Clustering Problems

Data Set:

This week's dataset you are going to use a number of datasets that you have used previously, in conjunction with one new dataset. The old datasets are the BLS unemployment data (in /data/BigData/bls/la/), the zip code locations data (in /data/BigData/bls/), and the 2016 elections data (in /data/BigData/bls/). The new data is a different BLS dataset, the Quarterly Census of Employment and Wages (https://www.bls.gov/cew/datatoc.htm). You can find the data in /data/BigData/bls/qcew/. A description of the fields from the main file is at https://data.bls.gov/cew/doc/layouts/csv_quarterly_layout.htm. As the name implies, this data set looks at wage information in different sectors of the economy.

Questions:

All the code that you write to answer these questions should be put in a package called sparkml in the assignment repository.

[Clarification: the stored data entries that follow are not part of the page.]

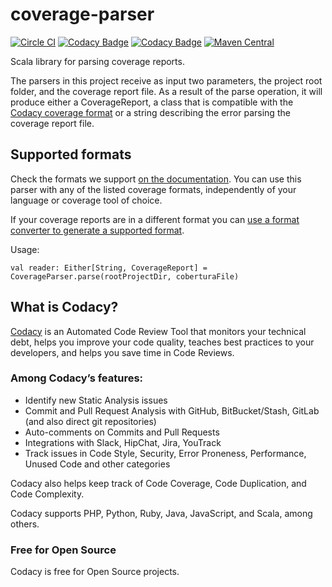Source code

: # coverage-parser

[![Circle CI](https://circleci.com/gh/codacy/coverage-parser/tree/master.svg?style=shield)](https://circleci.com/gh/codacy/coverage-parser/tree/master)
[![Codacy Badge](https://api.codacy.com/project/badge/Grade/cba8fd0874ac4f569f4f880e473cbac9)](https://www.codacy.com/gh/codacy/coverage-parser?utm_source=github.com&amp;utm_medium=referral&amp;utm_content=codacy/coverage-parser&amp;utm_campaign=Badge_Grade)
[![Codacy Badge](https://api.codacy.com/project/badge/Coverage/cba8fd0874ac4f569f4f880e473cbac9)](https://www.codacy.com/gh/codacy/coverage-parser?utm_source=github.com&utm_medium=referral&utm_content=codacy/coverage-parser&utm_campaign=Badge_Coverage)
[![Maven Central](https://maven-badges.herokuapp.com/maven-central/com.codacy/coverage-parser_2.11/badge.svg)](https://maven-badges.herokuapp.com/maven-central/com.codacy/coverage-parser_2.11)

Scala library for parsing coverage reports.

The parsers in this project receive as input two parameters, the project root folder, and the coverage report file.
As a result of the parse operation, it will produce either a CoverageReport, a class that is compatible with the
[Codacy coverage format](https://support.codacy.com/hc/en-us/articles/207279819-Coverage) or a string describing the
error parsing the coverage report file.

## Supported formats

Check the formats we support [on the documentation](https://docs.codacy.com/coverage-reporter/adding-coverage-to-your-repository/). You can use this parser with any of the listed coverage formats, independently of your language or coverage tool of choice.

If your coverage reports are in a different format you can [use a format converter to generate a supported format](https://docs.codacy.com/coverage-reporter/troubleshooting-common-issues/#unsupported-report-formats).

Usage:

```
val reader: Either[String, CoverageReport] = CoverageParser.parse(rootProjectDir, coberturaFile)
```

## What is Codacy?

[Codacy](https://www.codacy.com/) is an Automated Code Review Tool that monitors your technical debt, helps you improve your code quality, teaches best practices to your developers, and helps you save time in Code Reviews.

### Among Codacy’s features:

 - Identify new Static Analysis issues
 - Commit and Pull Request Analysis with GitHub, BitBucket/Stash, GitLab (and also direct git repositories)
 - Auto-comments on Commits and Pull Requests
 - Integrations with Slack, HipChat, Jira, YouTrack
 - Track issues in Code Style, Security, Error Proneness, Performance, Unused Code and other categories

Codacy also helps keep track of Code Coverage, Code Duplication, and Code Complexity.

Codacy supports PHP, Python, Ruby, Java, JavaScript, and Scala, among others.

### Free for Open Source

Codacy is free for Open Source projects.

You should also make a file called sparkcluster.md in the top level of your repository that includes a write-up with your answers to the questions and any requested plots.

1. Which aggregation level codes are for county-level data? How many entries are in the main data file for each of the county level codes?

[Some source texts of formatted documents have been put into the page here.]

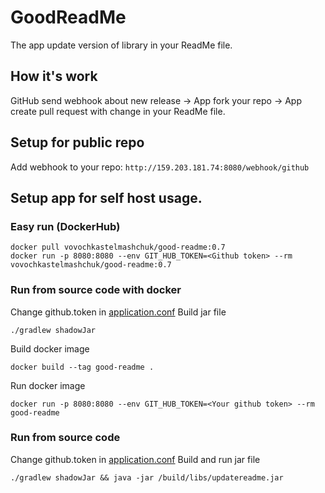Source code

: # GoodReadMe
The app update version of library in your ReadMe file.

## How it's work
GitHub send webhook about new release -> App fork your repo -> App create pull request with change in your ReadMe file.

## Setup for public repo
Add webhook to your repo:
`http://159.203.181.74:8080/webhook/github`

## Setup app for self host usage.
### Easy run (DockerHub)
```shell script
docker pull vovochkastelmashchuk/good-readme:0.7
docker run -p 8080:8080 --env GIT_HUB_TOKEN=<Github token> --rm vovochkastelmashchuk/good-readme:0.7
```

### Run from source code with docker
Change github.token in [application.conf](resources/application.conf)
Build jar file
```shell script
./gradlew shadowJar 
```
Build docker image
```shell script
docker build --tag good-readme .
```
Run docker image
```shell script
docker run -p 8080:8080 --env GIT_HUB_TOKEN=<Your github token> --rm good-readme
```

### Run from source code
Change github.token in [application.conf](resources/application.conf)
Build and run jar file
```shell script
./gradlew shadowJar && java -jar /build/libs/updatereadme.jar 
```
  

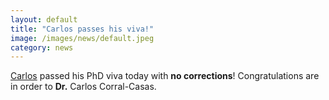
 ```yaml
---
layout: default
title: "Carlos passes his viva!"
image: /images/news/default.jpeg
category: news
---
```

[Carlos] passed his PhD viva today with **no corrections**! Congratulations are in order to **Dr.** Carlos Corral-Casas.

[Carlos]: /team/corral-carlos/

2. How many entries does the main file have for Bexar County?

3. What are the three most common industry codes by the number of records? How many records for each?

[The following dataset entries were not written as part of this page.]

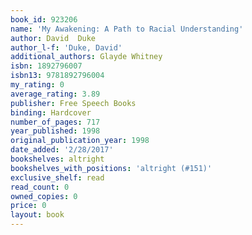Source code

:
```yaml
---
book_id: 923206
name: 'My Awakening: A Path to Racial Understanding'
author: David  Duke
author_l-f: 'Duke, David'
additional_authors: Glayde Whitney
isbn: 1892796007
isbn13: 9781892796004
my_rating: 0
average_rating: 3.89
publisher: Free Speech Books
binding: Hardcover
number_of_pages: 717
year_published: 1998
original_publication_year: 1998
date_added: '2/28/2017'
bookshelves: altright
bookshelves_with_positions: 'altright (#151)'
exclusive_shelf: read
read_count: 0
owned_copies: 0
price: 0
layout: book
---
```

4. What three industries have the largest total wages for 2016? What are those total wages? (Consider only NAICS 6-digit County values.)

5. Explore clustering options on the BLS data to try to find clusters that align with voting tendencies. You will do this for two clusters and for more clusters. (I won't tell you exactly how many, but something like 3, where you have clusters for strongly Democractic, strongly Republican, and neutral would be a option.) You need to tell me what values you used for dimensions, and how good a job the clustering does of reproducing voting tendencies. You can do that by giving the fraction of counties that were in the appropriate cluster.

6. Make scatter plots of the voting results of the 2016 election (I suggest ratio of votes for each party) and each of your groupings. Use color schemes that make it clear how good a job the clustering did.

!!! Work with temperature data. Combine clustering with linear regression to make a map of linearized temperature change over the timescale of the dataset.